Focus on Faculty Incentives and Development: In order to achieve LAS learning outcomes, a renewed approach to teaching is required. Empirical research illustrates that learning by rote listening and memorization without interpretation or critical evaluation, still common practice in Chinese universities, is inadequate for developing creative and critical thinkers. It is not enough, however, to call for new classroom approaches. Mobilizing faculty to teach differently requires incentives for advancing teaching quality and that faculty development be given strategic priority along side research and publication demands.

Embrace Innovative Pedagogy: A focus on pedagogy involves greater attention to the ways in which students learn. This means mobilizing faculty to decide together what they want graduates to be able to do and fostering a shared commitment to achieving these outcomes. It further demands a broader, pedagogy-focused institutional culture that experiments with new strategies and that purposefully integrates co-curricular activities as a central means for developing students’ aptitude for adaptability, problem-solving, and team work.
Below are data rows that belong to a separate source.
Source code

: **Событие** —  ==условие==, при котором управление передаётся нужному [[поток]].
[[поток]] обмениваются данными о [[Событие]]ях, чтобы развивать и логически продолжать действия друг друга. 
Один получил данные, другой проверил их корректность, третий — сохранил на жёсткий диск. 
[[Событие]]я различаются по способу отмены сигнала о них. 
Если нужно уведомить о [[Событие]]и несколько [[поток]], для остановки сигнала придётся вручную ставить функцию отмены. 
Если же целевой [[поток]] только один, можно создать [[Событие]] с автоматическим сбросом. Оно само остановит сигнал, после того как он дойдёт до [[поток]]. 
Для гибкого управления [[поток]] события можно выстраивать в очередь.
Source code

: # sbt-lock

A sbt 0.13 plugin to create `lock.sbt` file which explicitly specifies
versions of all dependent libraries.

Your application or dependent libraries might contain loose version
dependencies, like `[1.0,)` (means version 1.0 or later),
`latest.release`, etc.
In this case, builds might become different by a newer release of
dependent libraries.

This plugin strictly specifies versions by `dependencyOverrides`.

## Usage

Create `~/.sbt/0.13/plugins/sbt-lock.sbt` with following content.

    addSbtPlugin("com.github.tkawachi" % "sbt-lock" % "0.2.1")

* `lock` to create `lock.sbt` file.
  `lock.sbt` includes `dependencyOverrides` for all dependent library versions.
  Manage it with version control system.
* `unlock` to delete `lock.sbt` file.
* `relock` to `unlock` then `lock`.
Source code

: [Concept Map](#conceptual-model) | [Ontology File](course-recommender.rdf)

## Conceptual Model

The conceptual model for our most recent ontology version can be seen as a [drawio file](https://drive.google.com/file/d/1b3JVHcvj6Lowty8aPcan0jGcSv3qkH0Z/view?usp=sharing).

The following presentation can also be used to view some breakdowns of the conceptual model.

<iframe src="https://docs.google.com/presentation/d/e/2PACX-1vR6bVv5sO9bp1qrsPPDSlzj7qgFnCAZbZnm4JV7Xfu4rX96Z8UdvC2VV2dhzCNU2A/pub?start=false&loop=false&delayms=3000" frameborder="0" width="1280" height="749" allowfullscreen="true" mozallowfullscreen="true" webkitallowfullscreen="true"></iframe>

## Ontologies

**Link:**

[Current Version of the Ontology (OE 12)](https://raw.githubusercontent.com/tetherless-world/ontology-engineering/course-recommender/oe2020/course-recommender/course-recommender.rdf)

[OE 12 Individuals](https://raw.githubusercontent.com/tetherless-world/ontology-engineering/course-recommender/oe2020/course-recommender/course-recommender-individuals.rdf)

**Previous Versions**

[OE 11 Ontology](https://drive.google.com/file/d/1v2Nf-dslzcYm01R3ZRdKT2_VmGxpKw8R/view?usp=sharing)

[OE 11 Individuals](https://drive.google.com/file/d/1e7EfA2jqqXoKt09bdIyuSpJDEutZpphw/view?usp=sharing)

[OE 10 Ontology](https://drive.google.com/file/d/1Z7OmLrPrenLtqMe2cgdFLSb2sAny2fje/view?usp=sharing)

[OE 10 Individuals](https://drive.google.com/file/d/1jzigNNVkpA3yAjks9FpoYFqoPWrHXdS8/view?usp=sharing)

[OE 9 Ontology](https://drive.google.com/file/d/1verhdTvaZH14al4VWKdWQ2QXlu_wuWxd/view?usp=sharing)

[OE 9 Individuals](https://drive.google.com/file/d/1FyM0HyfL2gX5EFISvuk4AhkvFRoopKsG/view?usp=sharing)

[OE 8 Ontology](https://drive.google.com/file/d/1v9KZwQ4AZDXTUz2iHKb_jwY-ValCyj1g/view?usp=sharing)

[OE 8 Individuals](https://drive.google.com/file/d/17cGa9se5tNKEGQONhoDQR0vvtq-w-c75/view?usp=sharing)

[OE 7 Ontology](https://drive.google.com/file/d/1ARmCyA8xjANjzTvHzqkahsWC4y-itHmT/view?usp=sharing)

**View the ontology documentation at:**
Scale Quality Programs: LAS reform is only worth undertaking if it is developed with an intentional dedication to quality and continuous improvement. At the same time, China has a rare opportunity to scale crucial LAS innovations as it introduces those innovations, an opportunity not available in the U.S. Key factors in going to scale include leveraging new technology and developing new paradigms for quality teaching, both of which require significant investment, extensive experimentation, and careful evaluation. If it wants to achieve a broadly innovative, entrepreneurial economy and community-minded citizenry, China will need to prioritize student access to LAS opportunities.

Study Multiple Traditions: To succeed anywhere, LAS reforms must be relevant both to local and global conversations and conditions. This imperative offers important opportunities to advance conversation among Chinese, Western, and other cultures, to explore various knowledge contributions, and to view them in the context of world-wide debates and dilemmas. While grounding a curriculum in national traditions, placing Chinese perspectives in dialogue with views from Indian, Islamic, Western and other cultures is crucial to a student’s personal and intellectual development as well as their ability to engage successfully in a global society.

These recommendations are intended for collective and internal consideration in China. They should be considered comprehensively, not individually, as an integrated part of a holistic education philosophy. But from a global perspective, China is especially well situated to show other countries new ways to meld LAS philosophy with pre-professional education; methods to develop a truly interdisciplinary, integrated education (blending across disciplines and curricular/co-curricular boundaries); and the means to produce innovative pedagogical practices that ensure quality and access. Yet none of these LAS strategies are obtainable without an open academic dialogue that incorporates a variety of historical and cultural perspectives. While there is recent evidence suggesting greater experimentation in compulsory ideological courses, there is also evidence that the central government has escalated its oversight of content and curricula. Teaching various interpretations and the multitude of traditions within China’s own complex history, as well as those outside its borders, is a crucial step and a valuable way for China to take the lead among other LAS experiments where academic content is tightly controlled.

 

[1] Based on the Global Liberal Education Inventory, an international database of liberal education programs developed and analyzed by Godwin in 2013, a short summary of which can be found here and in other publications. An updated inventory will be available through the Global Liberal Education Collaboratory’s (GLEC) website in 2018.

 

[2]Available in English and Chinese, full recommendations from the June 2017 meeting at DKU, as well as background papers, can be found in the CIHE Perspective No. 8, Liberal Arts & Sciences Innovation in China: Six Recommendations to Shape the Future published by the Boston College Center for International Higher Education (CIHE).